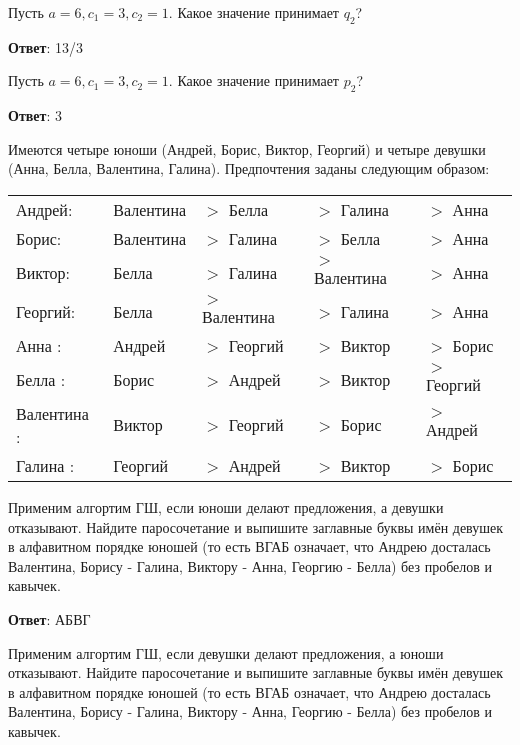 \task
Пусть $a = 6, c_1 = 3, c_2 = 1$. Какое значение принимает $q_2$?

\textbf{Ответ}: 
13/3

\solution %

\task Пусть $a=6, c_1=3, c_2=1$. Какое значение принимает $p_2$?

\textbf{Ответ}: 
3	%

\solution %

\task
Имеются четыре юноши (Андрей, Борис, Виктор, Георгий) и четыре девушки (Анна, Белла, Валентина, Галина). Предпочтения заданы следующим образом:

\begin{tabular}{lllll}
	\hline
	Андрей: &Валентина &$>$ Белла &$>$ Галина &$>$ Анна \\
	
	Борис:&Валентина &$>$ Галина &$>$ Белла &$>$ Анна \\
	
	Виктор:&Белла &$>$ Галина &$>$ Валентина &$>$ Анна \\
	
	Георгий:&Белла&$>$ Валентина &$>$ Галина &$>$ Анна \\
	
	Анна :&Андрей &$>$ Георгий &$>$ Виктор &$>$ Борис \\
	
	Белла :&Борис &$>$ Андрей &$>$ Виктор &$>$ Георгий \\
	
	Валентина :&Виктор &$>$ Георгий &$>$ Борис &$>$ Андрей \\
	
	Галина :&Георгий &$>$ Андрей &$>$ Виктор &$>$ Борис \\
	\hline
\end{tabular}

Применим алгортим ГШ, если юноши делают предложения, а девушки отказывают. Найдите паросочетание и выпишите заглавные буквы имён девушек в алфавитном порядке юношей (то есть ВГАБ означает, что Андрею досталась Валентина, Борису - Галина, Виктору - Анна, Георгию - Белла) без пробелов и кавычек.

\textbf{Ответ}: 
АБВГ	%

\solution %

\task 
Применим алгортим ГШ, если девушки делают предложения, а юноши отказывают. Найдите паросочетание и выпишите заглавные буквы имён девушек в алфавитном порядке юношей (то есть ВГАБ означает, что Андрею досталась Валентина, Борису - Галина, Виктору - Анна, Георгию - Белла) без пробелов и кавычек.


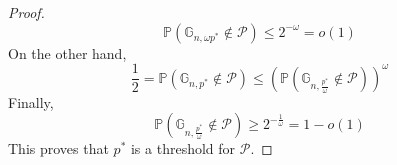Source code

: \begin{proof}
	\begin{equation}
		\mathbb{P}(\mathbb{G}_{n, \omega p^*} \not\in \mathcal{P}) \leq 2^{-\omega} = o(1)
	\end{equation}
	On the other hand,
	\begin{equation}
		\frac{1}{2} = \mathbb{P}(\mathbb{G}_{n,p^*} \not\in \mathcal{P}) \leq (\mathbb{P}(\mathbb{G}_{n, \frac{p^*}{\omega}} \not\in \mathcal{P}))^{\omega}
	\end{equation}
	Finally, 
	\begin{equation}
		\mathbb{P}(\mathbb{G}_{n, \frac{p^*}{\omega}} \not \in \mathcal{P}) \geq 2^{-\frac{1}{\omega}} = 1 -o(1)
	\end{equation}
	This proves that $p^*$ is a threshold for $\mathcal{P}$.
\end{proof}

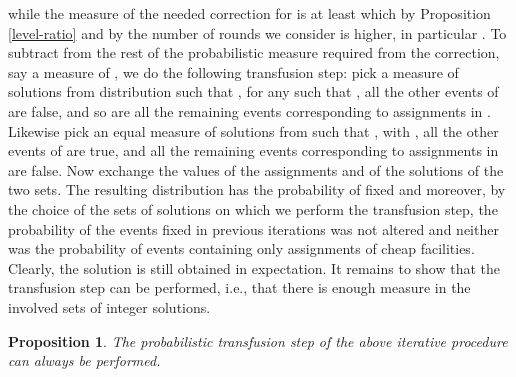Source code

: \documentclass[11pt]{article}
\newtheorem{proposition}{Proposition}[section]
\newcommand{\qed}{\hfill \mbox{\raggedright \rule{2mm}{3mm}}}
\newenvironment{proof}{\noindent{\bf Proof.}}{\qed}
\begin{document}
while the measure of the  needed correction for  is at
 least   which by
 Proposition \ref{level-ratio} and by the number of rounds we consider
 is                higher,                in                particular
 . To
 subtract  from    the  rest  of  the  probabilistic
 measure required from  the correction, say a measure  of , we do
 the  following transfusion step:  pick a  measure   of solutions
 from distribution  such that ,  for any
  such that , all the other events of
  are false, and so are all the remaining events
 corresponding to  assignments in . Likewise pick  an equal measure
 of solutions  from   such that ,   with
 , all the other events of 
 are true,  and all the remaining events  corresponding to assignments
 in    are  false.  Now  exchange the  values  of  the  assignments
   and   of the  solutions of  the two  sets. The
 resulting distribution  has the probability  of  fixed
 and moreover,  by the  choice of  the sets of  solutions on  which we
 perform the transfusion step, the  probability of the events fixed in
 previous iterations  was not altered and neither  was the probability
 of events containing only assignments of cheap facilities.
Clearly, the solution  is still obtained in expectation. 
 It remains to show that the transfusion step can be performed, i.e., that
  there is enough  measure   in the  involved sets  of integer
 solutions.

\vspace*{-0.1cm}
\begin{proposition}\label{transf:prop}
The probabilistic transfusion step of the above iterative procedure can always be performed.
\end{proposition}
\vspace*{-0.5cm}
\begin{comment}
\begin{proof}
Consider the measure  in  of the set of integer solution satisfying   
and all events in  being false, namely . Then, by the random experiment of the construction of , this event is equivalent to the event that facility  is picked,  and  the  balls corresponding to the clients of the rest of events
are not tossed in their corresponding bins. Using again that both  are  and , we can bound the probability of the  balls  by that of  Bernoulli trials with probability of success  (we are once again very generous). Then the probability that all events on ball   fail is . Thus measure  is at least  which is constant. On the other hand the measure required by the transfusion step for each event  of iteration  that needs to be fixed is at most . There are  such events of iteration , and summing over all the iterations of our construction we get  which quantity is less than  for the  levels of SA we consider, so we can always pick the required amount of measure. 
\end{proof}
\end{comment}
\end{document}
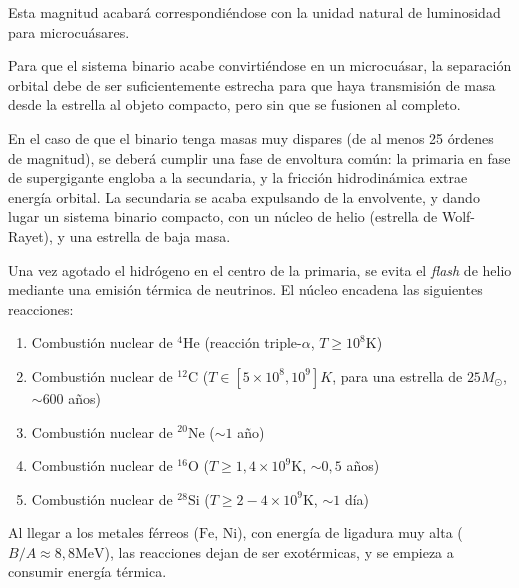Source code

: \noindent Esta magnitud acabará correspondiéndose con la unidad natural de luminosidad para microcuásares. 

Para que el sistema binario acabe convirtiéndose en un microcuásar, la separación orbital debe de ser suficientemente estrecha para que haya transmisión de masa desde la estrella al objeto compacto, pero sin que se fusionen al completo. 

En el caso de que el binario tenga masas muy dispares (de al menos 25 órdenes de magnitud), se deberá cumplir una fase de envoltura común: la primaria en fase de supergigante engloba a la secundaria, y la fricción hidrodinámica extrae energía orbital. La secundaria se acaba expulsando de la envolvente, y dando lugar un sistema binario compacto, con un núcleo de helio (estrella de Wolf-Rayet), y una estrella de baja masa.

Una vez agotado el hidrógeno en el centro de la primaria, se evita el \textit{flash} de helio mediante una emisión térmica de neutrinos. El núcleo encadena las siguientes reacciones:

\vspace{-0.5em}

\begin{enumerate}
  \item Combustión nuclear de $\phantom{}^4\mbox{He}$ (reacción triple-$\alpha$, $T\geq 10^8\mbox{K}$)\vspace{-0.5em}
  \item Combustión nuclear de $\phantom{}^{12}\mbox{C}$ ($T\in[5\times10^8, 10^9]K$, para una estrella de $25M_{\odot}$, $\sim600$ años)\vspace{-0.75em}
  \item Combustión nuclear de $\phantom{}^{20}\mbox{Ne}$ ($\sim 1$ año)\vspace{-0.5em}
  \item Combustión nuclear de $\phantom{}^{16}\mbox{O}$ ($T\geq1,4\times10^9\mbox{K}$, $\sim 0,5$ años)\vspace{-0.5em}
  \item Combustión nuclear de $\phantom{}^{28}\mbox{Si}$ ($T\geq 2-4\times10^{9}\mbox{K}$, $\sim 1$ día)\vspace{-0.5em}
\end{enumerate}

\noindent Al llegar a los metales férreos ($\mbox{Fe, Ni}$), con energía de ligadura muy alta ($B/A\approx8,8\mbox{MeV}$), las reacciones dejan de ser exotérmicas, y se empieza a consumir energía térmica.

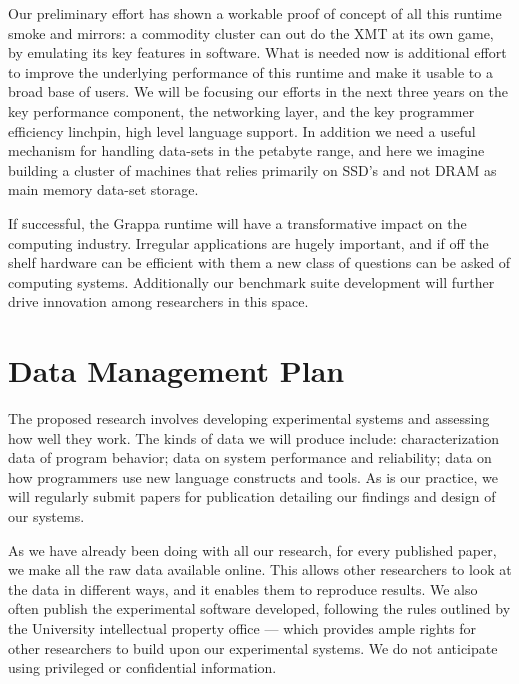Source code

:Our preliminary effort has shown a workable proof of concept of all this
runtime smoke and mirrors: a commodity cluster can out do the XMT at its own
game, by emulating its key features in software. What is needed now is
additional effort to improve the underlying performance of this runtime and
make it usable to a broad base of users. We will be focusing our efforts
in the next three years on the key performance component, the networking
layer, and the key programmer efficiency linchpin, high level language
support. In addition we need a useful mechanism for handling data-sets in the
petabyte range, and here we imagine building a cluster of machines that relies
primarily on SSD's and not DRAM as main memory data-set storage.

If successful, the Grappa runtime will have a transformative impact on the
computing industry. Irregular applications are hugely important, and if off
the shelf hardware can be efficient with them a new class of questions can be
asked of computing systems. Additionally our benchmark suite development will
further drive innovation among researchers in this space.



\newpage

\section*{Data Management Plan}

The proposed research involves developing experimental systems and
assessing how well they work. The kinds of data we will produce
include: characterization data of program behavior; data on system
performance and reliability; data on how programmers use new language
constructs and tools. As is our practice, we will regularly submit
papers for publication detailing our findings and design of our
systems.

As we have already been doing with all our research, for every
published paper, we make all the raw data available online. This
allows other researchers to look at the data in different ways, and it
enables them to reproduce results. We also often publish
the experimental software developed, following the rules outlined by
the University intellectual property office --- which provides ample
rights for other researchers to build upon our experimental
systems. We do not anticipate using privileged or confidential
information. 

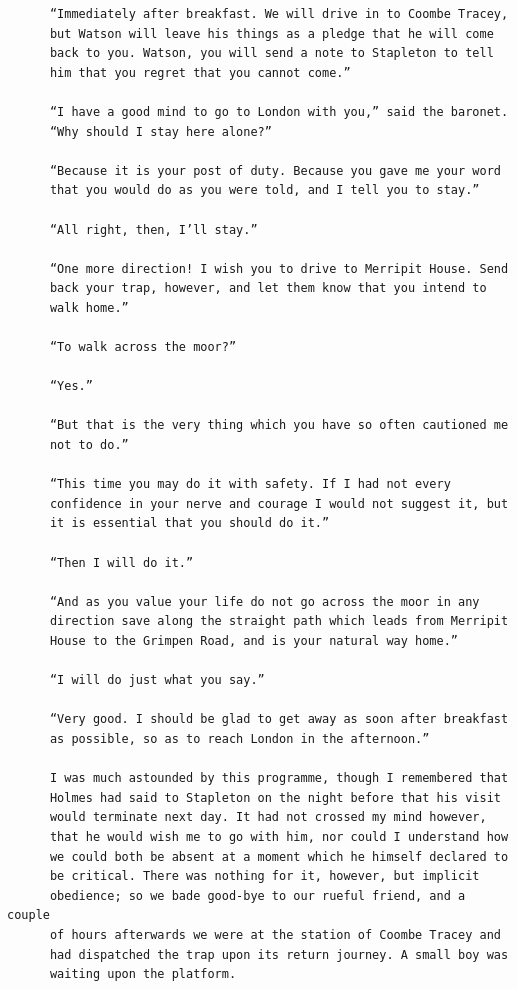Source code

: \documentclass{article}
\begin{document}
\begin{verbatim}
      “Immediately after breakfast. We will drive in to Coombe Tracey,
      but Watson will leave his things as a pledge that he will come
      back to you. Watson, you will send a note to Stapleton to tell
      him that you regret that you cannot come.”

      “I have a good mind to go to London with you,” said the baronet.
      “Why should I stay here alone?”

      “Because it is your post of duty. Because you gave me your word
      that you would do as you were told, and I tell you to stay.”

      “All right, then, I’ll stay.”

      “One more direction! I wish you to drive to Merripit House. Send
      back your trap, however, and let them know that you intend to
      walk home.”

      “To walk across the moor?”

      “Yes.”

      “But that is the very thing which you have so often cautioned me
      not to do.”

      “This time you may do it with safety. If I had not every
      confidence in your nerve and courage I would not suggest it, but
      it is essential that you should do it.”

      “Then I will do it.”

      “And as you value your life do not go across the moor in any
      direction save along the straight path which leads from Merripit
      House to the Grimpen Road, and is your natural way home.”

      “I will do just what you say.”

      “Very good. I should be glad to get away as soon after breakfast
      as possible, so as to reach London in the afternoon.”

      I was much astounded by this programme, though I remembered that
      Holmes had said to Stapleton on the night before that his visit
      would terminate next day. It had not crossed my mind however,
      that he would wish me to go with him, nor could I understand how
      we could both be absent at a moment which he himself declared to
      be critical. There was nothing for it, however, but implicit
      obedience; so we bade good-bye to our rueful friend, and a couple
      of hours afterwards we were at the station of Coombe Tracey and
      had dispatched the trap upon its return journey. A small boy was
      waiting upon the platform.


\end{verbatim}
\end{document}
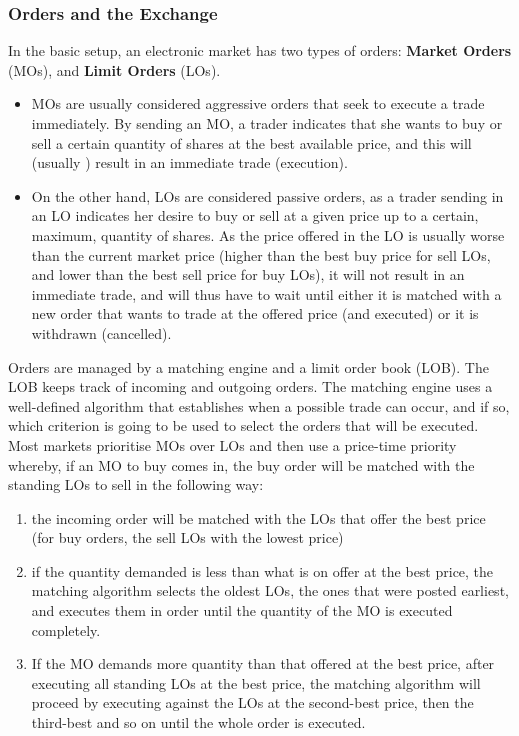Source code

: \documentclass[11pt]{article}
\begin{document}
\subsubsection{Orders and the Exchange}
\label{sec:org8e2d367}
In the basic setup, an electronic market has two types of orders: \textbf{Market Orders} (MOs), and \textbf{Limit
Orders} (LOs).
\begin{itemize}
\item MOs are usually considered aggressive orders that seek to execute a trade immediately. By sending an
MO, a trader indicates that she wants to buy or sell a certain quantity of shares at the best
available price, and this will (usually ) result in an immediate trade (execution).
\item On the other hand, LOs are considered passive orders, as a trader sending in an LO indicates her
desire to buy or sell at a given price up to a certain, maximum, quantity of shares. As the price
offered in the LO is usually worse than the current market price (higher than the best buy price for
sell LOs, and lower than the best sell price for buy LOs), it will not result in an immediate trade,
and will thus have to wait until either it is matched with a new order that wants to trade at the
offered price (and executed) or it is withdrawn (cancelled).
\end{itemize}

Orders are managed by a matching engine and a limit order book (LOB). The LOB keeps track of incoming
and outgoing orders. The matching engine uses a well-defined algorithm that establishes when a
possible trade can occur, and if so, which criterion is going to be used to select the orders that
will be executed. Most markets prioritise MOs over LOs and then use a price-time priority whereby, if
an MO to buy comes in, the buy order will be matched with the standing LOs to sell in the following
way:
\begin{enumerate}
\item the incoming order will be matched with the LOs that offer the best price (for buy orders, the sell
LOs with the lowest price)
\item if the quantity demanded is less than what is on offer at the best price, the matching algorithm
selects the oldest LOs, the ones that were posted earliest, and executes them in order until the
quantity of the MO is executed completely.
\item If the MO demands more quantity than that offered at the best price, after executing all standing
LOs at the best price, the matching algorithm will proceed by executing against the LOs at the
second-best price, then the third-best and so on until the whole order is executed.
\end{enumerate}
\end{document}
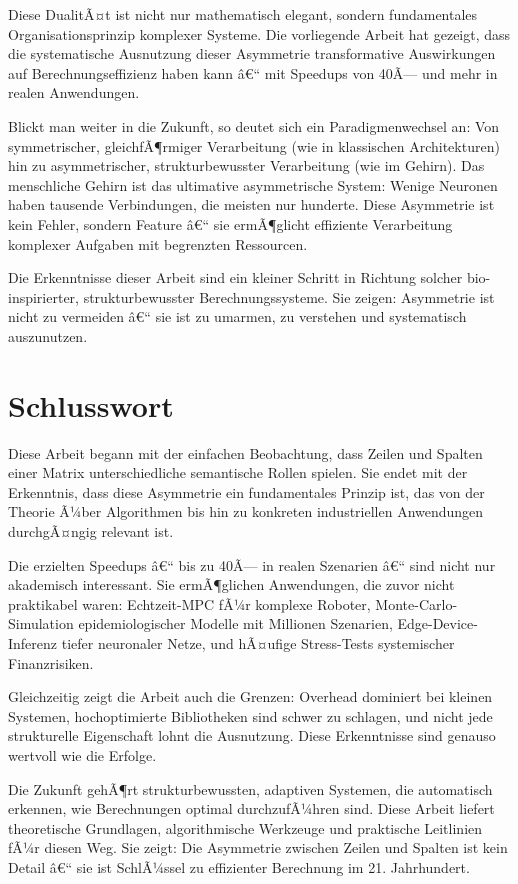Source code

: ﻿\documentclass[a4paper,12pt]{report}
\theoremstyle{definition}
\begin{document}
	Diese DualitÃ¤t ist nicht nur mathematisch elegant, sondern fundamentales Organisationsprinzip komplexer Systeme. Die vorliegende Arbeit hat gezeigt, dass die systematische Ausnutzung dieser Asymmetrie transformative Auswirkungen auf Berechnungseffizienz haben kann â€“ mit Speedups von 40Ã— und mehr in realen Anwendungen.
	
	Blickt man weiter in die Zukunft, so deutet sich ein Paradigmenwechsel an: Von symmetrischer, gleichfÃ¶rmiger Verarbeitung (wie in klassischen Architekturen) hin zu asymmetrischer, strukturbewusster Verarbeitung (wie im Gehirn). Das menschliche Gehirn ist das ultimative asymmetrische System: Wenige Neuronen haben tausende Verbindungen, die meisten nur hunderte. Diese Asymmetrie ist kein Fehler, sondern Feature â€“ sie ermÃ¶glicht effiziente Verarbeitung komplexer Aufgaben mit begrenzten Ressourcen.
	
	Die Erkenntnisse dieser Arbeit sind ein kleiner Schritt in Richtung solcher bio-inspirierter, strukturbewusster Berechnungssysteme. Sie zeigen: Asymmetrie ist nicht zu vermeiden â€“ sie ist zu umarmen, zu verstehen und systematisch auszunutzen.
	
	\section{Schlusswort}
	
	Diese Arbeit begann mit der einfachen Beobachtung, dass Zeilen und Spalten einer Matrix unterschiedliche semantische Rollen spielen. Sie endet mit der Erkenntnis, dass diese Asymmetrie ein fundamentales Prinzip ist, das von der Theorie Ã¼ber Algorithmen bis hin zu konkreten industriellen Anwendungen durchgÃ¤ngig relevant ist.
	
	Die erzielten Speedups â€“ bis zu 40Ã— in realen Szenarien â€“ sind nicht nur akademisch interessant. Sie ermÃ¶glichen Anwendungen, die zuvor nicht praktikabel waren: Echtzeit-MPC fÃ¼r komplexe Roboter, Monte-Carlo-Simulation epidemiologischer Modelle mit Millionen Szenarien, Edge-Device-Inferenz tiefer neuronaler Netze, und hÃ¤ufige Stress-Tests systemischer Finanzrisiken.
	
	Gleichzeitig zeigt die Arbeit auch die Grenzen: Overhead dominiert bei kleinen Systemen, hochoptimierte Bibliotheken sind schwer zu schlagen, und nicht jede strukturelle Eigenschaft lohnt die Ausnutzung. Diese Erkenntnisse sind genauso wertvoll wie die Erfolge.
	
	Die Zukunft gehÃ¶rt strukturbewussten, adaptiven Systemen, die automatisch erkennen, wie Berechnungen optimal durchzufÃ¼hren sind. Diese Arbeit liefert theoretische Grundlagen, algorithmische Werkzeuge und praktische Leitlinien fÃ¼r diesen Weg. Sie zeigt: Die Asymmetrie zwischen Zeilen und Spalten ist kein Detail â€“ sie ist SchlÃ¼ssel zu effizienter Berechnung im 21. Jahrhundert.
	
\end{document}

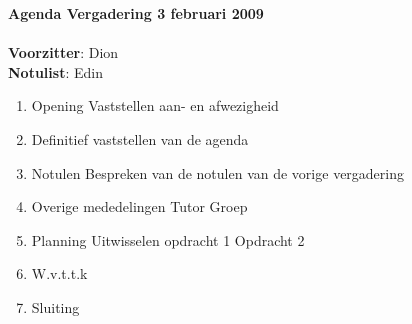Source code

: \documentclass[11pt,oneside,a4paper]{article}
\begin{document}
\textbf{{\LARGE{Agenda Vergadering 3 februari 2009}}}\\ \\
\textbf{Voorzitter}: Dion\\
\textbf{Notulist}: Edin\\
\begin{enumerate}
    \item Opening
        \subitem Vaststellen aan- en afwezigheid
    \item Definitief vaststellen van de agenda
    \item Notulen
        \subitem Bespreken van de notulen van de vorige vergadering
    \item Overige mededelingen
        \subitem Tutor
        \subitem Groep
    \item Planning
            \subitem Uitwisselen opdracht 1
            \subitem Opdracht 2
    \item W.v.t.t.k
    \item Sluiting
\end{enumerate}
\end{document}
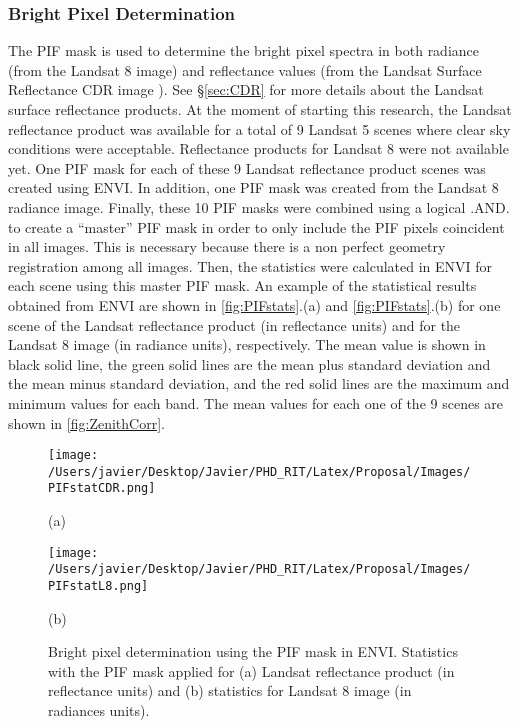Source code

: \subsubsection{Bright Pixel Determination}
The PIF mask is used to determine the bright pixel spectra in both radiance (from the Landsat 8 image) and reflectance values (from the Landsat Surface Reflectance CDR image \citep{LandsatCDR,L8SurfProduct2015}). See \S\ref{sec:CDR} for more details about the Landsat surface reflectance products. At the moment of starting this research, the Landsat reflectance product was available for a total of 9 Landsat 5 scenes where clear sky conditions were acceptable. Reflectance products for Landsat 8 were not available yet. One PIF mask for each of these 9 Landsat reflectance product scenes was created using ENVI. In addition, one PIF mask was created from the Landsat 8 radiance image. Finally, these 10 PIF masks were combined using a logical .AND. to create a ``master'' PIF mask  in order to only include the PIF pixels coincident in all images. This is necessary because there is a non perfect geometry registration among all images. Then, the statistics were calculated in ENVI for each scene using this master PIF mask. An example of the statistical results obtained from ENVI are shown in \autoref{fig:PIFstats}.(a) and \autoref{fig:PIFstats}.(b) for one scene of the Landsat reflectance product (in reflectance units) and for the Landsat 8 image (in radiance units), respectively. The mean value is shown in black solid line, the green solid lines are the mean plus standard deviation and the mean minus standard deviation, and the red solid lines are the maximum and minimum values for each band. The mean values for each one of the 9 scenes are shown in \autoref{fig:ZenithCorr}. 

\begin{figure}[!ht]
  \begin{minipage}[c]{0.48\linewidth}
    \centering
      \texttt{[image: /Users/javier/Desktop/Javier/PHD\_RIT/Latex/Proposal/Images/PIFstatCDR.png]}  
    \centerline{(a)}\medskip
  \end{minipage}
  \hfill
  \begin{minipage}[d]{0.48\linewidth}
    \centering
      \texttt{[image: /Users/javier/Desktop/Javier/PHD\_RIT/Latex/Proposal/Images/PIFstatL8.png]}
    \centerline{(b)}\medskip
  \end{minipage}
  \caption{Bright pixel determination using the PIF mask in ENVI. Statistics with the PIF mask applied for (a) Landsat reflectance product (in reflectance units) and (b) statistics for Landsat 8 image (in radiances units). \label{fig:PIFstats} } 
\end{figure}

TASK STATEMENT: Reproduce, exactly and only, the lines of the records above starting at the line with "Борис:&Валентина &$>$ Галина" and ending at the line with "such that , all the other events of", both included. Leave every picture out.

RESPONSE BELOW:
	Борис:&Валентина &$>$ Галина &$>$ Белла &$>$ Анна \\
	
	Виктор:&Белла &$>$ Галина &$>$ Валентина &$>$ Анна \\
	
	Георгий:&Белла&$>$ Валентина &$>$ Галина &$>$ Анна \\
	
	Анна :&Андрей &$>$ Георгий &$>$ Виктор &$>$ Борис \\
	
	Белла :&Борис &$>$ Андрей &$>$ Виктор &$>$ Георгий \\
	
	Валентина :&Виктор &$>$ Георгий &$>$ Борис &$>$ Андрей \\
	
	Галина :&Георгий &$>$ Андрей &$>$ Виктор &$>$ Борис \\
	\hline
\end{tabular}

Применим алгортим ГШ, если юноши делают предложения, а девушки отказывают. Найдите паросочетание и выпишите заглавные буквы имён девушек в алфавитном порядке юношей (то есть ВГАБ означает, что Андрею досталась Валентина, Борису - Галина, Виктору - Анна, Георгию - Белла) без пробелов и кавычек.

\textbf{Ответ}: 
АБВГ	%

\solution %

\task 
Применим алгортим ГШ, если девушки делают предложения, а юноши отказывают. Найдите паросочетание и выпишите заглавные буквы имён девушек в алфавитном порядке юношей (то есть ВГАБ означает, что Андрею досталась Валентина, Борису - Галина, Виктору - Анна, Георгию - Белла) без пробелов и кавычек.


Source code

: \begin{proof}
	\begin{equation}
		\mathbb{P}(\mathbb{G}_{n, \omega p^*} \not\in \mathcal{P}) \leq 2^{-\omega} = o(1)
	\end{equation}
	On the other hand,
	\begin{equation}
		\frac{1}{2} = \mathbb{P}(\mathbb{G}_{n,p^*} \not\in \mathcal{P}) \leq (\mathbb{P}(\mathbb{G}_{n, \frac{p^*}{\omega}} \not\in \mathcal{P}))^{\omega}
	\end{equation}
	Finally, 
	\begin{equation}
		\mathbb{P}(\mathbb{G}_{n, \frac{p^*}{\omega}} \not \in \mathcal{P}) \geq 2^{-\frac{1}{\omega}} = 1 -o(1)
	\end{equation}
	This proves that $p^*$ is a threshold for $\mathcal{P}$.
\end{proof}

Source code

: \documentclass[11pt]{article}
\newtheorem{proposition}{Proposition}[section]
\newcommand{\qed}{\hfill \mbox{\raggedright \rule{2mm}{3mm}}}
\newenvironment{proof}{\noindent{\bf Proof.}}{\qed}
\begin{document}
while the measure of the  needed correction for  is at
 least   which by
 Proposition \ref{level-ratio} and by the number of rounds we consider
 is                higher,                in                particular
 . To
 subtract  from    the  rest  of  the  probabilistic
 measure required from  the correction, say a measure  of , we do
 the  following transfusion step:  pick a  measure   of solutions
 from distribution  such that ,  for any
  such that , all the other events of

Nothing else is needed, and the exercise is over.